(Stored entries)
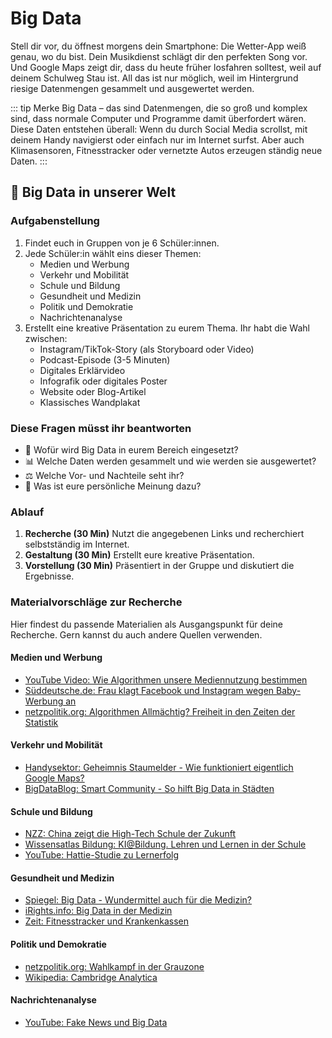 # Big Data

Stell dir vor, du öffnest morgens dein Smartphone: Die Wetter-App weiß genau, wo du bist. Dein Musikdienst schlägt dir den perfekten Song vor. Und Google Maps zeigt dir, dass du heute früher losfahren solltest, weil auf deinem Schulweg Stau ist. All das ist nur möglich, weil im Hintergrund riesige Datenmengen gesammelt und ausgewertet werden.

::: tip Merke
Big Data – das sind Datenmengen, die so groß und komplex sind, dass normale Computer und Programme damit überfordert wären. Diese Daten entstehen überall: Wenn du durch Social Media scrollst, mit deinem Handy navigierst oder einfach nur im Internet surfst. Aber auch Klimasensoren, Fitnesstracker oder vernetzte Autos erzeugen ständig neue Daten.
:::

## 📝 Big Data in unserer Welt

### Aufgabenstellung

1. Findet euch in Gruppen von je 6 Schüler:innen.
2. Jede Schüler:in wählt eins dieser Themen:
   - Medien und Werbung
   - Verkehr und Mobilität  
   - Schule und Bildung
   - Gesundheit und Medizin
   - Politik und Demokratie
   - Nachrichtenanalyse
3. Erstellt eine kreative Präsentation zu eurem Thema. Ihr habt die Wahl zwischen:
   - Instagram/TikTok-Story (als Storyboard oder Video)
   - Podcast-Episode (3-5 Minuten)
   - Digitales Erklärvideo
   - Infografik oder digitales Poster
   - Website oder Blog-Artikel
   - Klassisches Wandplakat

### Diese Fragen müsst ihr beantworten

- 🎯 Wofür wird Big Data in eurem Bereich eingesetzt?
- 📊 Welche Daten werden gesammelt und wie werden sie ausgewertet?
- ⚖️ Welche Vor- und Nachteile seht ihr?
- 🤔 Was ist eure persönliche Meinung dazu?

### Ablauf

1. **Recherche (30 Min)** Nutzt die angegebenen Links und recherchiert selbstständig im Internet.
2. **Gestaltung (30 Min)** Erstellt eure kreative Präsentation.
3. **Vorstellung (30 Min)** Präsentiert in der Gruppe und diskutiert die Ergebnisse.

### Materialvorschläge zur Recherche

Hier findest du passende Materialien als Ausgangspunkt für deine Recherche. Gern kannst du auch andere Quellen verwenden.

#### Medien und Werbung
- [YouTube Video: Wie Algorithmen unsere Mediennutzung bestimmen](https://youtu.be/0q8_xbfp7yE)
- [Süddeutsche.de: Frau klagt Facebook und Instagram wegen Baby-Werbung an](https://www.sueddeutsche.de/wirtschaft/facebook-instagram-werbung-fehlgeburt-stillgeburt-anzeigen-1.4250009)
- [netzpolitik.org: Algorithmen Allmächtig? Freiheit in den Zeiten der Statistik](https://netzpolitik.org/2014/algorithmen-allmaechtig-freiheit-in-den-zeiten-der-statistik/)

#### Verkehr und Mobilität
- [Handysektor: Geheimnis Staumelder - Wie funktioniert eigentlich Google Maps?](https://www.handysektor.de/artikel/geheimnis-staumelder-wie-funktioniert-eigentlich-google-maps)
- [BigDataBlog: Smart Community - So hilft Big Data in Städten](https://bigdatablog.de/2015/04/27/smart-community-so-hilft-big-data-in-staedten-kommunen-und-gemeinden/)

#### Schule und Bildung
- [NZZ: China zeigt die High-Tech Schule der Zukunft](https://www.nzz.ch/international/china-zeigt-die-high-tech-schule-der-zukunft-ld.1628314)
- [Wissensatlas Bildung: KI@Bildung. Lehren und Lernen in der Schule](http://www.wissensatlas-bildung.de/publikation/kibildung-lehren-und-lernen-in-der-schule-mit-werkzeugen-kuenstlicher-intelligenz/)
- [YouTube: Hattie-Studie zu Lernerfolg](https://youtu.be/hJP5GqnTrNo)

#### Gesundheit und Medizin
- [Spiegel: Big Data - Wundermittel auch für die Medizin?](https://www.spiegel.de/wissenschaft/medizin/big-data-wundermittel-auch-fuer-die-medizin-a-911333.html)
- [iRights.info: Big Data in der Medizin](https://irights.info/artikel/big-data-in-der-medizin/21054)
- [Zeit: Fitnesstracker und Krankenkassen](https://www.zeit.de/wirtschaft/2015-12/fitnesstracker-krankenkassen-gesundheitsapps)

#### Politik und Demokratie
- [netzpolitik.org: Wahlkampf in der Grauzone](https://netzpolitik.org/2017/wahlkampf-in-der-grauzone-die-parteien-das-microtargeting-und-die-transparenz/)
- [Wikipedia: Cambridge Analytica](https://de.wikipedia.org/wiki/Cambridge_Analytica)

#### Nachrichtenanalyse
- [YouTube: Fake News und Big Data](https://youtu.be/-YpwsdRKt8Q)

**Work to be completed**: Each record must be returned exactly as it stands, and the images omitted.

**Solution below**:
 # Big Data

Stell dir vor, du öffnest morgens dein Smartphone: Die Wetter-App weiß genau, wo du bist. Dein Musikdienst schlägt dir den perfekten Song vor. Und Google Maps zeigt dir, dass du heute früher losfahren solltest, weil auf deinem Schulweg Stau ist. All das ist nur möglich, weil im Hintergrund riesige Datenmengen gesammelt und ausgewertet werden.

::: tip Merke
Big Data – das sind Datenmengen, die so groß und komplex sind, dass normale Computer und Programme damit überfordert wären. Diese Daten entstehen überall: Wenn du durch Social Media scrollst, mit deinem Handy navigierst oder einfach nur im Internet surfst. Aber auch Klimasensoren, Fitnesstracker oder vernetzte Autos erzeugen ständig neue Daten.
:::

## 📝 Big Data in unserer Welt

### Aufgabenstellung

1. Findet euch in Gruppen von je 6 Schüler:innen.
2. Jede Schüler:in wählt eins dieser Themen:
   - Medien und Werbung
   - Verkehr und Mobilität  
   - Schule und Bildung
   - Gesundheit und Medizin
   - Politik und Demokratie
   - Nachrichtenanalyse
3. Erstellt eine kreative Präsentation zu eurem Thema. Ihr habt die Wahl zwischen:
   - Instagram/TikTok-Story (als Storyboard oder Video)
   - Podcast-Episode (3-5 Minuten)
   - Digitales Erklärvideo
   - Infografik oder digitales Poster
   - Website oder Blog-Artikel
   - Klassisches Wandplakat

### Diese Fragen müsst ihr beantworten

- 🎯 Wofür wird Big Data in eurem Bereich eingesetzt?
- 📊 Welche Daten werden gesammelt und wie werden sie ausgewertet?
- ⚖️ Welche Vor- und Nachteile seht ihr?
- 🤔 Was ist eure persönliche Meinung dazu?

### Ablauf

1. **Recherche (30 Min)** Nutzt die angegebenen Links und recherchiert selbstständig im Internet.
2. **Gestaltung (30 Min)** Erstellt eure kreative Präsentation.
3. **Vorstellung (30 Min)** Präsentiert in der Gruppe und diskutiert die Ergebnisse.

### Materialvorschläge zur Recherche

Hier findest du passende Materialien als Ausgangspunkt für deine Recherche. Gern kannst du auch andere Quellen verwenden.

#### Medien und Werbung
- [YouTube Video: Wie Algorithmen unsere Mediennutzung bestimmen](https://youtu.be/0q8_xbfp7yE)
- [Süddeutsche.de: Frau klagt Facebook und Instagram wegen Baby-Werbung an](https://www.sueddeutsche.de/wirtschaft/facebook-instagram-werbung-fehlgeburt-stillgeburt-anzeigen-1.4250009)
- [netzpolitik.org: Algorithmen Allmächtig? Freiheit in den Zeiten der Statistik](https://netzpolitik.org/2014/algorithmen-allmaechtig-freiheit-in-den-zeiten-der-statistik/)

#### Verkehr und Mobilität
- [Handysektor: Geheimnis Staumelder - Wie funktioniert eigentlich Google Maps?](https://www.handysektor.de/artikel/geheimnis-staumelder-wie-funktioniert-eigentlich-google-maps)
- [BigDataBlog: Smart Community - So hilft Big Data in Städten](https://bigdatablog.de/2015/04/27/smart-community-so-hilft-big-data-in-staedten-kommunen-und-gemeinden/)

#### Schule und Bildung
- [NZZ: China zeigt die High-Tech Schule der Zukunft](https://www.nzz.ch/international/china-zeigt-die-high-tech-schule-der-zukunft-ld.1628314)
- [Wissensatlas Bildung: KI@Bildung. Lehren und Lernen in der Schule](http://www.wissensatlas-bildung.de/publikation/kibildung-lehren-und-lernen-in-der-schule-mit-werkzeugen-kuenstlicher-intelligenz/)
- [YouTube: Hattie-Studie zu Lernerfolg](https://youtu.be/hJP5GqnTrNo)

#### Gesundheit und Medizin
- [Spiegel: Big Data - Wundermittel auch für die Medizin?](https://www.spiegel.de/wissenschaft/medizin/big-data-wundermittel-auch-fuer-die-medizin-a-911333.html)
- [iRights.info: Big Data in der Medizin](https://irights.info/artikel/big-data-in-der-medizin/21054)
- [Zeit: Fitnesstracker und Krankenkassen](https://www.zeit.de/wirtschaft/2015-12/fitnesstracker-krankenkassen-gesundheitsapps)

#### Politik und Demokratie
- [netzpolitik.org: Wahlkampf in der Grauzone](https://netzpolitik.org/2017/wahlkampf-in-der-grauzone-die-parteien-das-microtargeting-und-die-transparenz/)
- [Wikipedia: Cambridge Analytica](https://de.wikipedia.org/wiki/Cambridge_Analytica)

#### Nachrichtenanalyse
- [YouTube: Fake News und Big Data](https://youtu.be/-YpwsdRKt8Q)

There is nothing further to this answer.